Connector licenses and classes

Connection licenses are categorized and provisioned by connector classes:

  • Small Business — For example, QuickBooks and Sage 50/Peachtree.
  • Standard — For example, NetSuite, Salesforce, SFTP, Disk, etc. Most connectors are Standard class connectors.
  • Enterprise — For example, SAP and Oracle E-Business.
  • Trading Partner — For example, your trading partner profiles, such as X12, HL7, EDIFACT, etc.

In general, your account is provisioned with a number of connection licenses based on your subscription. This means you can deploy up to that many connections across your various integration processes. Connection licenses are consumed as you deploy processes containing unique connections.

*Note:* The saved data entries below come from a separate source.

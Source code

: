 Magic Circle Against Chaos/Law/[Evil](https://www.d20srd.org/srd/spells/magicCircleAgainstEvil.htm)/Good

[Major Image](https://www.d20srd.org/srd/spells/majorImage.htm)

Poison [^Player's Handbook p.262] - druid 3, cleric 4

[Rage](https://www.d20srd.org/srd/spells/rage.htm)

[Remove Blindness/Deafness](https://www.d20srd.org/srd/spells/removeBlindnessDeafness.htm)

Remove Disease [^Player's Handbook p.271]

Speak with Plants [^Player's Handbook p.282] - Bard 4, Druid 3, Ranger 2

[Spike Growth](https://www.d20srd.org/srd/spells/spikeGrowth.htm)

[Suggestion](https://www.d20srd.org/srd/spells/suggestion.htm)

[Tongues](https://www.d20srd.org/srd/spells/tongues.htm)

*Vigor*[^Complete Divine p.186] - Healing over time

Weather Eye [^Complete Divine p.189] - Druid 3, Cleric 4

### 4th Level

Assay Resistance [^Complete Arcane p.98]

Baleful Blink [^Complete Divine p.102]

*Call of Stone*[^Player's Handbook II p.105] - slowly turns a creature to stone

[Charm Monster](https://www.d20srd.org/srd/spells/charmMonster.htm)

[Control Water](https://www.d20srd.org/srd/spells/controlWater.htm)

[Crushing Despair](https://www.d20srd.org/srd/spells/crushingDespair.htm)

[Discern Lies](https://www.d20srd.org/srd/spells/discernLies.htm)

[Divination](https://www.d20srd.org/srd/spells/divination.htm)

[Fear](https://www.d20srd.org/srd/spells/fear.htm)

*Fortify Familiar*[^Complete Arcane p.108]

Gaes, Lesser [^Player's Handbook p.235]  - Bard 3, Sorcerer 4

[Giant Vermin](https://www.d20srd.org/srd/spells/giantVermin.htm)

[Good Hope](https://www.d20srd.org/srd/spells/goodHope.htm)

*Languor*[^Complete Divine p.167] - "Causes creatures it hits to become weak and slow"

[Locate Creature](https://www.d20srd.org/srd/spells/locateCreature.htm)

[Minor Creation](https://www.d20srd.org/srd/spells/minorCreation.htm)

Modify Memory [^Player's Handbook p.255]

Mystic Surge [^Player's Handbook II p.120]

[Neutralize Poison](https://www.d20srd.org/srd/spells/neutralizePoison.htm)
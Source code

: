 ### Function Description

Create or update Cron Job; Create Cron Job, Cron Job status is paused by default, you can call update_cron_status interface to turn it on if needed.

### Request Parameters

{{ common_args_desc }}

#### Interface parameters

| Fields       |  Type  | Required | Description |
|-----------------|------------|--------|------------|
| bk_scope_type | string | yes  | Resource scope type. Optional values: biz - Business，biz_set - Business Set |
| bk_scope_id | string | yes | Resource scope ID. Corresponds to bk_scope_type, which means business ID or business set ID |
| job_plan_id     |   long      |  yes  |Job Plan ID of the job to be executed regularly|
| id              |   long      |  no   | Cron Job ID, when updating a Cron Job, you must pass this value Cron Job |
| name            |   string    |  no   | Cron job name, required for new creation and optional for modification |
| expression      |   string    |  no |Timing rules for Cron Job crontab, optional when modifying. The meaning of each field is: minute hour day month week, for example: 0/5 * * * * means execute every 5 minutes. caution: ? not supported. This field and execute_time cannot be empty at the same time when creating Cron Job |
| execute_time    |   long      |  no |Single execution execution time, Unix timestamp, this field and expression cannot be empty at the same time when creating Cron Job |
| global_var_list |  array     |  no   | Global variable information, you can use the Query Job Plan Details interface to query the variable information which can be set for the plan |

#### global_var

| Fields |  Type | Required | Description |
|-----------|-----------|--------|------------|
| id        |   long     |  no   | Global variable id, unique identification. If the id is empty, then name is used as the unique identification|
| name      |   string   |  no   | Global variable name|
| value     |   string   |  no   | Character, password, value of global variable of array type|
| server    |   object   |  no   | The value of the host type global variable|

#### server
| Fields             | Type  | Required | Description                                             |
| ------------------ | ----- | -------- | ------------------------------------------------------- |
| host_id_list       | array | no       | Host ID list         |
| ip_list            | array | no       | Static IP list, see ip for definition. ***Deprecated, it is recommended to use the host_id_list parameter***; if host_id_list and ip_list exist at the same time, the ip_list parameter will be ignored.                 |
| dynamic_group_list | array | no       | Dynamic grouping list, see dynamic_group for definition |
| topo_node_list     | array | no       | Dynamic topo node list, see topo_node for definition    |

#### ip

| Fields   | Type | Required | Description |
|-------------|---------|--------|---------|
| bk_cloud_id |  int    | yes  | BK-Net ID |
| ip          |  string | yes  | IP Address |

For more information about connection usage, licensing, how connections are counted, and other helpful information, review the following resource in the Boomi User Community:

Amazon EventBridge connector - The Amazon EventBridge connector allows you to transfer any number of events (data) in JSON format to any Amazon services by connecting through Amazon EventBridge.

Amazon SQS connector - The Amazon SQS connector makes it easy to work with Amazon SQS by simplifying the interaction and adding convenience.

Boomi Atom Queue connector - Use the Boomi Atom Queue connector to send and receive messages to and from native Integration basic runtime message queues. The connector supports both Point-to-Point and Publish/Subscribe messaging.

Event Streams connector - The Event Streams Connector allows Boomi Integration to interact with the Event Streams broker. The Event Streams Connector operations define how to interact with Event Streams and represent a specific action (Produce, Consume, and Listen).

Google Pub/Sub connector - The Google Pub/Sub connector makes it easy to dynamically publish to topics or subscriptions, retrieve messages from subscriptions, and send acknowledgments to Google’s Cloud Pub/Sub data streaming and messaging service.

JMS connector - Use the JMS connector to work with any JMS (v1.1) messaging provider to send and receive messages from JMS queues or topics. The JMS connector supports transactions, durable/nondurable topic subscriptions, configurable receive timeouts, message selectors, and custom message properties.

JMS v2 connector - Use the JMS v2 connector to work with either JMS v1.1 or 2.0 to send and receive messages from JMS queues or topics. The JMS v2 connector supports transactions, durable/nondurable topic subscriptions, configurable receive timeouts, message selectors, and custom message properties.

Kafka connector - Apache Kafka is a distributed streaming platform, and the Kafka connector allows you to interact with the Kafka messaging system by sending and receiving messages from Kafka topics.

Microsoft Azure Service Bus connector - The Microsoft Azure Service Bus connector makes it easy to build integrations that send messages to and receive messages from the Azure Service Bus queue or topic, delete messages from queues and subscriptions to topics, and for real-time integration, listen for messages from queues and topics.

RabbitMQ connector - The RabbitMQ connector allows you to send messages to an exchange, consume messages from RabbitMQ queues, and listen for messages in a queue in exchanges.

Salesforce Platform Events connector - Use the Salesforce Platform Events connector to configure the integration between Salesforce Platform Events and connected business applications.

Solace PubSub+ – Partner connector - The Solace PubSub+ – Partner connector makes it easy to implement asynchronous, event-driven integrations leveraging the Solace event streaming and management platform through Boomi Integration.